L’agguato in cui morì Canale, infatti, è stata la risposta all’omicidio del boss Domenico Chirico, ucciso nel 2010 pochi mesi dopo aver scontato un lungo periodo di carcere. Tra mandanti, organizzatori e gruppo di fuoco, nell’inchiesta erano state arrestate nove persone. Due di loro, Diego Zappia e il killer Nicola Figliuzzi, hanno iniziato subito a collaborare con la giustizia e hanno confermato le indagini dei carabinieri coordinati dal procuratore aggiunto Giuseppe Lombardo e dal pm Amerio che, al termine dell’udienza di ieri, ha chiesto 18 anni per Zappia e 14 anni per Figliuzzi.

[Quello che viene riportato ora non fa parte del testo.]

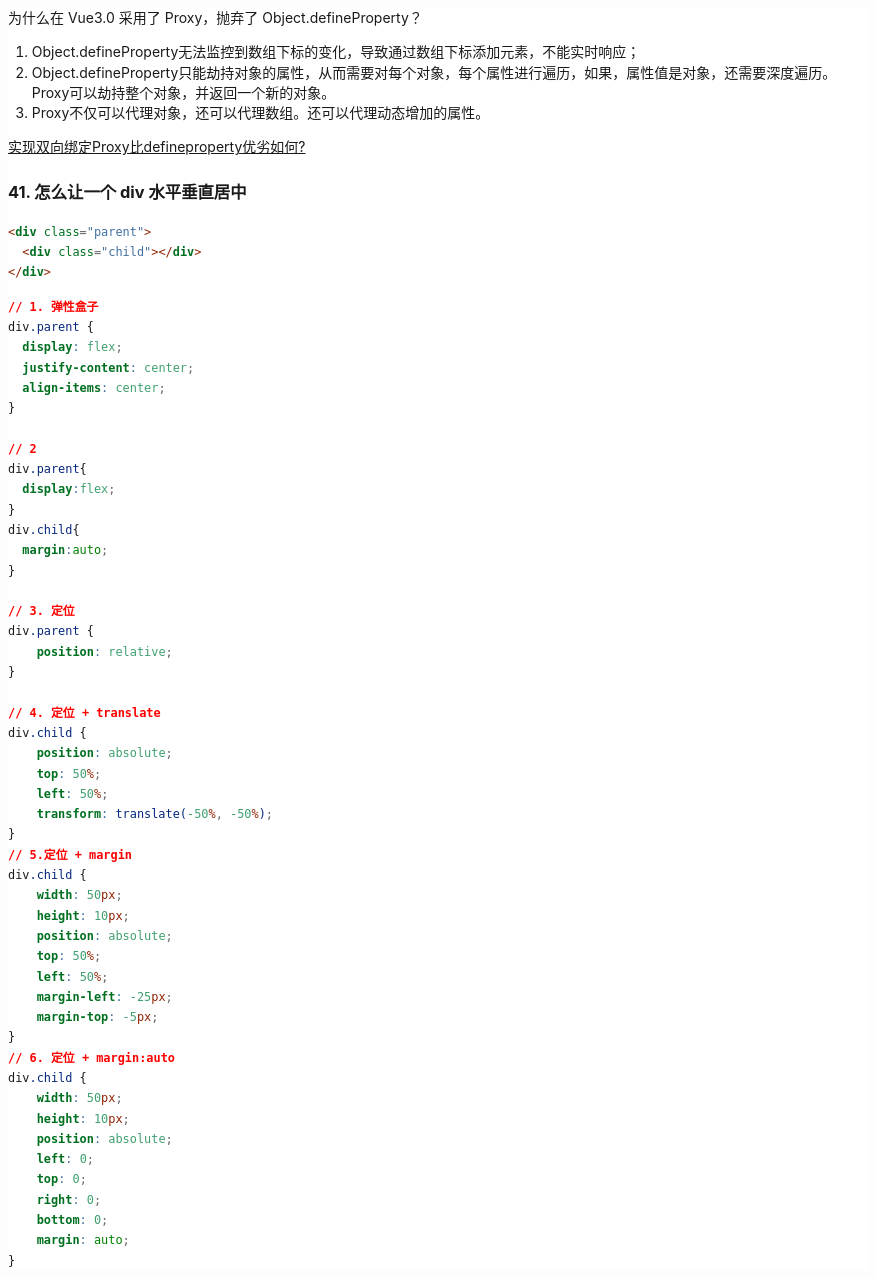 为什么在 Vue3.0 采用了 Proxy，抛弃了 Object.defineProperty？

1. Object.defineProperty无法监控到数组下标的变化，导致通过数组下标添加元素，不能实时响应；
2. Object.defineProperty只能劫持对象的属性，从而需要对每个对象，每个属性进行遍历，如果，属性值是对象，还需要深度遍历。Proxy可以劫持整个对象，并返回一个新的对象。
3. Proxy不仅可以代理对象，还可以代理数组。还可以代理动态增加的属性。

[实现双向绑定Proxy比defineproperty优劣如何?](https://juejin.cn/post/6844903601416978439)



### 41. 怎么让一个 div 水平垂直居中

```html
<div class="parent">
  <div class="child"></div>
</div>
```

```css
// 1. 弹性盒子
div.parent {
  display: flex;
  justify-content: center;
  align-items: center;
}

// 2
div.parent{
  display:flex;
}
div.child{
  margin:auto;
}

// 3. 定位
div.parent {
    position: relative; 
}

// 4. 定位 + translate
div.child {
    position: absolute; 
    top: 50%;
    left: 50%;
    transform: translate(-50%, -50%);  
}
// 5.定位 + margin
div.child {
    width: 50px;
    height: 10px;
    position: absolute;
    top: 50%;
    left: 50%;
    margin-left: -25px;
    margin-top: -5px;
}
// 6. 定位 + margin:auto
div.child {
    width: 50px;
    height: 10px;
    position: absolute;
    left: 0;
    top: 0;
    right: 0;
    bottom: 0;
    margin: auto;
}
```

Tra i sette ergastoli auspicati dalla Direzione distrettuale antimafia, invece, ci sono quelli di Antonino Crupi (genero del boss Mimmo Chirico), Domenico Marcianò, Giuseppe Germanò, Sergio Iannò, Filippo Giordano detto “Scaramacai”, il killer Cristian Loielo, e Salvatore Callea. Quest’ultimo, originario di Oppido Mamertina, era una sorta di “broker” dei killer che alle cosche di Gallico aveva fornito due sicari del vibonese, Cristian Loielo e Nicola Figliuzzi appunto.
Quando il gip ha emesso la prima ordinanza di custodia cautelare, Salvatore Callea era già in carcere perché condannato in appello per un altro omicidio avvenuto nel 2012 quando, il 6 luglio, nella spiaggia di Vibo Marina fu ucciso Davide Fortuna nell’ambito di una faida tra cosche rivali. Anche in quell’occasione, i killer li fornì Callea che partecipò attivamente alla fase esecutiva dell’omicidio finito al centro del processo “Gringia” istruito dalla Dda di Catanzaro.

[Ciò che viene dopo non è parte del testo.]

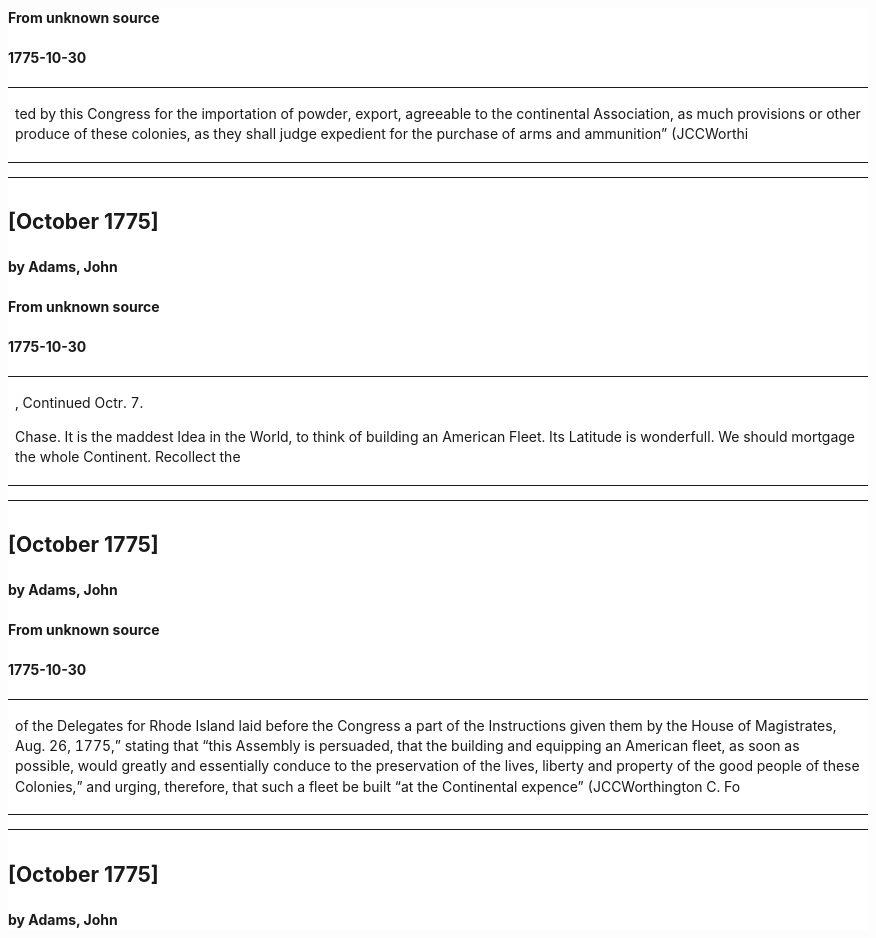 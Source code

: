 #### From unknown source

#### 1775-10-30

<table style="width: 100%;"><tr><td style="width: 50%">

ted by this Congress for the importation of powder, export, agreeable to the continental Association, as much provisions or other produce of these colonies, as they shall judge expedient for the purchase of arms and ammunition” (JCCWorthi
</td></tr></table>

---

## [October 1775]

#### by Adams, John

#### From unknown source

#### 1775-10-30

<table style="width: 100%;"><tr><td style="width: 50%">

, Continued Octr. 7.  
  
  
Chase. It is the maddest Idea in the World, to think of building an American Fleet. Its Latitude is wonderfull. We should mortgage the whole Continent. Recollect the
</td></tr></table>

---

## [October 1775]

#### by Adams, John

#### From unknown source

#### 1775-10-30

<table style="width: 100%;"><tr><td style="width: 50%">

 of the Delegates for Rhode Island laid before the Congress a part of the Instructions given them by the House of Magistrates, Aug. 26, 1775,” stating that “this Assembly is persuaded, that the building and equipping an American fleet, as soon as possible, would greatly and essentially conduce to the preservation of the lives, liberty and property of the good people of these Colonies,” and urging, therefore, that such a fleet be built “at the Continental expence”  (JCCWorthington C. Fo
</td></tr></table>

---

## [October 1775]

#### by Adams, John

Durante la requisitoria, per spiegare il contesto del gruppo di fuoco che ha ucciso Canale, il pm Amerio ha parlato anche dell’omicidio Fortuna. Dopo averlo eseguito, Callea e i due killer andarono a dormire nell’albergo “Phelipe” di Lamezia Terme. La stanza la pagò il deputato della Lega Domenico Furgiuele, coordinato in Calabria del partito di Salvini. La circostanza è agli atti del processo nel quale Furgiuele non è mai stato indagato.
A sparare, su ordine della cosca Patania, è stato il macedone Vasvi Beluli che poi si è pentito. Con lui c’erano Sebastiano Malavenda (condannato definitivamente a 30 anni) e, appunto, Salvatore Callea per il quale la Cassazione deve confermare l’ergastolo inflitto in appello. “Dopo il fatto – racconta il pentito Beluli – siamo andati a dormire all’hotel di fronte alla stazione di Lamezia Terme. Non abbiamo pagato l’albergo, anzi la persona che lavorava lì ci ha detto che eravamo ospiti preferiti. Parliamo dell’albergo Phelipe”. “In ordine al pagamento delle stanze – si legge nell’ordinanza di arresto dei killer –, l’incaricato alla reception riferiva che lo stesso non era stato effettuato da alcuno dei tre, poiché ospiti del signor Furgiuele Domenico”. Il futuro deputato della Lega all’epoca era “solo” il genero dell’imprenditore Salvatore Mazzei, proprietario dell’albergo e in carcere da un anno per reati di mafia.
Interrogato dalla squadra mobile, Furgiuele ha confermato tutto. Nel 2012 era dipendente del suocero e, rispondendo alle domande della polizia, si era giustificato sostenendo di aver fatto una cortesia a un capo-cantiere di un’impresa edile con la quale aveva rapporti di lavoro: “In effetti, nel mese di luglio scorso, sono stato contattato – è il suo verbale – dal dipendente della società Poliedil il quale mi chiedeva se potevo occuparmi di far ospitare presso l’albergo Phelipe un suo zio proveniente da Roma per una sola sera. Ho ritenuto giusto favorirlo. Ho provveduto a comunicare alla reception dell’albergo di riservare una stanza a chi si fosse presentato a nome mio e che avrei provveduto a saldare successivamente”. Lo “zio”, in realtà, non era solo. Quella notte, in quella camera prenotata da Furgiuele hanno dormito i tre sicari che lui non ha mai incontrato. Ma che hanno speso il suo nome poche ore dopo aver ammazzato Davide Fortuna.